## PROBLEM TO SOLVE
For each line in the records that contains "directly", make a copy.

## DATA RECORDS
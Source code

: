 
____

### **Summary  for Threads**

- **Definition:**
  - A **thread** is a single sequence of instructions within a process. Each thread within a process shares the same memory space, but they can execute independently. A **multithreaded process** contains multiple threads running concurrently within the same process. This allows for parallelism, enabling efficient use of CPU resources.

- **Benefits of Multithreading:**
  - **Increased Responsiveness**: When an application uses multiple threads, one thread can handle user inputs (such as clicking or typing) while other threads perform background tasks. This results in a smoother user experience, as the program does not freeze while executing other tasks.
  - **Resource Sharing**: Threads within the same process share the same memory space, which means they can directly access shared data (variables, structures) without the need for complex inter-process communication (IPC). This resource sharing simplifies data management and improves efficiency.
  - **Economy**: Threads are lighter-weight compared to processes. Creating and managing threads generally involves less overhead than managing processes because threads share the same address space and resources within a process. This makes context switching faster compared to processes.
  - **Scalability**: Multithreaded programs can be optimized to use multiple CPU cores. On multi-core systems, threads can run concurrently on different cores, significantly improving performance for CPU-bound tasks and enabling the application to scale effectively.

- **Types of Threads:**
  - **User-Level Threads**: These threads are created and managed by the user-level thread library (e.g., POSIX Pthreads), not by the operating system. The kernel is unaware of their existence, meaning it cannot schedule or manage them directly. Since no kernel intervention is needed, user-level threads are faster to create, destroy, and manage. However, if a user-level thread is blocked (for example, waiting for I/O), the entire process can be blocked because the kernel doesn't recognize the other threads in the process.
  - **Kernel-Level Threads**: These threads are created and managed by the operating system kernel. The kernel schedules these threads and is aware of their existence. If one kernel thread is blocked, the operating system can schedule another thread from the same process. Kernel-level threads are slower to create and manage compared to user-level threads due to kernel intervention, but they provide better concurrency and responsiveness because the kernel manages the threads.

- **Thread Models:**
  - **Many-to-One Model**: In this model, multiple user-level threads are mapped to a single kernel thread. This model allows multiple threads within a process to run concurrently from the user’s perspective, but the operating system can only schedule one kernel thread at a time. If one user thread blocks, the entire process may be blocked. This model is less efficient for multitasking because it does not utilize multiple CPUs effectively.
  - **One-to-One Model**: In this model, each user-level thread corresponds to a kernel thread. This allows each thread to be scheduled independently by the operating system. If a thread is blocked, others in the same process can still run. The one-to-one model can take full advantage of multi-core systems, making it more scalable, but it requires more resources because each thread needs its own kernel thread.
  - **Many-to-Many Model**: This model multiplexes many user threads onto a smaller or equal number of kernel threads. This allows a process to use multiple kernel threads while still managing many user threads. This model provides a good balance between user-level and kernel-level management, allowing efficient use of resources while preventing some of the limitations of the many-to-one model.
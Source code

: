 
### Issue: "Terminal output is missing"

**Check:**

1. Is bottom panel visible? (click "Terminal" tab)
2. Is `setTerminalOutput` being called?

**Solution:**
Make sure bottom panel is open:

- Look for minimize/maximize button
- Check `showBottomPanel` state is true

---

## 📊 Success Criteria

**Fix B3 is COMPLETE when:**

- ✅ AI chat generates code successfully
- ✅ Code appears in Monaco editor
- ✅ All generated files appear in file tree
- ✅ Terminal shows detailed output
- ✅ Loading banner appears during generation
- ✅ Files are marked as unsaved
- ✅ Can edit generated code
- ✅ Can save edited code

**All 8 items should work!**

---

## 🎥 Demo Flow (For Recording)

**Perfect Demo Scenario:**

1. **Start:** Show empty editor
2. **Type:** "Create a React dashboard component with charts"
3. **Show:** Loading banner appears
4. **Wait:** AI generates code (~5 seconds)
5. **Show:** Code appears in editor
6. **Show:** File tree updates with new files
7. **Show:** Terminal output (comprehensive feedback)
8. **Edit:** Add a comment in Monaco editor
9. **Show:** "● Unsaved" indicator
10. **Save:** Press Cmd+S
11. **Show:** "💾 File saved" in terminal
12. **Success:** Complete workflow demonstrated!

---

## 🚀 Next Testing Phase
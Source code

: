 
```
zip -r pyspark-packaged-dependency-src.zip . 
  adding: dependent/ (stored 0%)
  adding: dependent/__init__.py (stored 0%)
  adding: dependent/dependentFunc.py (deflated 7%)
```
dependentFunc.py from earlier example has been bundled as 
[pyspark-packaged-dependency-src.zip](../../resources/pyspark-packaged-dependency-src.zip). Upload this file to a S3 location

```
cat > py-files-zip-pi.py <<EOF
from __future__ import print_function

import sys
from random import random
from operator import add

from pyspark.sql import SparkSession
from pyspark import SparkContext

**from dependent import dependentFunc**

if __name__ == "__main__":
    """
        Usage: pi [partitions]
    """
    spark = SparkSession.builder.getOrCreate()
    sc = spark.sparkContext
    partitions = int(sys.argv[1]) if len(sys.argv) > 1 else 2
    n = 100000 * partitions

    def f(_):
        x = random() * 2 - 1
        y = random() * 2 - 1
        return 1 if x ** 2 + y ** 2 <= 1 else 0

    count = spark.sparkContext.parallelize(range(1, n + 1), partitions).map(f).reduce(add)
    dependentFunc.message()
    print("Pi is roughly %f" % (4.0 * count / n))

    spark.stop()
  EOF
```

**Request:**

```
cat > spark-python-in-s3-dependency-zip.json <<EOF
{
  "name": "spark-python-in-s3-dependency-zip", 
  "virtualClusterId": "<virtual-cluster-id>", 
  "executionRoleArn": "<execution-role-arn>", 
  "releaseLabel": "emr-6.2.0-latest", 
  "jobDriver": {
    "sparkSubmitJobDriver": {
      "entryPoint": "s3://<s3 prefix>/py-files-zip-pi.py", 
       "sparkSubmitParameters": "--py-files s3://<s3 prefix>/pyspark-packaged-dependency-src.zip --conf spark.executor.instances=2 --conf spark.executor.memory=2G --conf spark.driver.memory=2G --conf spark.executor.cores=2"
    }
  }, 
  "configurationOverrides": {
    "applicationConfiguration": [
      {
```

## EXERCISE OUTPUT
  - **Resource Sharing**: Threads within the same process share the same memory space, which means they can directly access shared data (variables, structures) without the need for complex inter-process communication (IPC). This resource sharing simplifies data management and improves efficiency.
  - **User-Level Threads**: These threads are created and managed by the user-level thread library (e.g., POSIX Pthreads), not by the operating system. The kernel is unaware of their existence, meaning it cannot schedule or manage them directly. Since no kernel intervention is needed, user-level threads are faster to create, destroy, and manage. However, if a user-level thread is blocked (for example, waiting for I/O), the entire process can be blocked because the kernel doesn't recognize the other threads in the process.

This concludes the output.